En trances políticos de esta magnitud se echa en falta una inteligente pedagogía constitucional, de la que han dimitido desde hace dos décadas la plantilla de constitucionalistas orgánicos de la Universidad española. El prebendismo pasa factura a la inteligencia y los profesores universitarios son especialmente proclives a la servidumbre política. ¡Ay de los constitucionalistas españoles! Me consta que en sus aquelarres científicos ni uno sólo abre la boca para afearle al ministro de la subvención la conducta errática y golpista de su gobierno. ¿Dónde están los catedráticos de derecho constitucional en estos momentos cruciales? Probablemente muy ocupados intentando que los inviten a leer ponencias en el congreso, o los lleven a pastar a restaurantes de lujo. En esta batalla, salvo contadas excepciones, ni están ni se les espera.

De existir hoy en España verdaderos juristas de Estado, como lo fueron en su día el liberal-conservador Nicolás Pérez Serrano, o el agudísimo Javier Conde, su voz se haría oír denunciando esta gran farsa política a la que los socialistas y los nacionalistas han convidado, una vez más, a España. Aunque la constitución histórica de España, la "constitución prescriptiva" que decía Burke, es inmune a los trapicheos de nuestra izquierda, la "desconstitucionalización" de la Carta del 78 rubricada ayer por el Parlamento está preñada de consecuencias. Es, de entrada, un golpe de Estado de nuevo cuño: Schmitt lo llamó "Revolución legal". A mi me parece un "golpe silencioso". Los primeros en ponerlo en práctica fueron los juristas nazis que desconstitucionalizaron la Constitución de Weimar, a principios de 1934, rogando la infausta Ley de autorizaciones.

Guido de Ruggiero escribió en los albores del siglo pasado una hermosa diatriba contra los nacionalismos étnicos en contraposición al liberalismo, para concluir que el objetivo de los separatismos no es la nación, sino controlar el poder del Estado.

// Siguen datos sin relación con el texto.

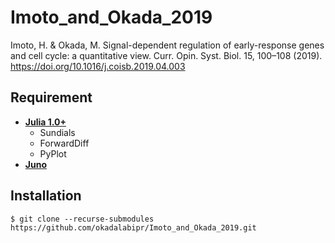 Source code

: # Imoto_and_Okada_2019
Imoto, H. & Okada, M. Signal-dependent regulation of early-response genes and cell cycle: a quantitative view. Curr. Opin. Syst. Biol. 15, 100–108 (2019). https://doi.org/10.1016/j.coisb.2019.04.003
## Requirement
- **[Julia 1.0+](https://julialang.org)**
  - Sundials
  - ForwardDiff
  - PyPlot
- **[Juno](http://junolab.org)**
## Installation
    $ git clone --recurse-submodules https://github.com/okadalabipr/Imoto_and_Okada_2019.git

Él decía que los nacionalismos identitarios acaban siempre adquiriendo tendencias autoritarias y despóticas a fin de someter a la voluntad de unos cuantos políticos la nación entera. La sensación después de ver el citado debate es exactamente esa.

Los dignatarios separatistas (dicho sea únicamente con ánimo descriptivo) han cifrado todas su exigencias en algo mucho más prosaico que la reparación de los sentimientos de una nación entera dañados durante siglos de centralismo. En dos palabras, más pasta. Más dinero, no para dejarlo en el bolsillo de los ciudadanos, sino para las arcas del gobierno catalán, que es algo bien distinto. Decía el jueves Puigcercós que para realizar más "políticas activas de integración" (sic) y solucionar el problema de la existencia de un gran número de jóvenes que gana menos de mil euros al mes (¡!), es necesario engordar mucho más las arcas del tripartit. Pero ni siquiera así se colmarán sus aspiraciones; las suyas y las de Durán Lleida, cuyo lugar en la Historia no envidia nadie, pues ya advierten que este nuevo estatuto es algo provisional; "un debate cerrado en falso" que habrá que reabrir en un par de años. He aquí, para el que lo quiera ver, un modélico golpe de estado difuminado a lo largo del tiempo, con sus correspondientes dosis de anestesia local en forma de tregua etarra.

Y todo de forma desinteresada, como los grandes políticos, simplemente para que los ciudadanos (y ciudadanas) catalanes (y catalanas) sean más felices. De hecho ya han pasado de serlo un 3% con CIU a un 20% con la muchachada de Carod. Diecisiete puntos de incremento en tan sólo media legislatura. No está nada mal.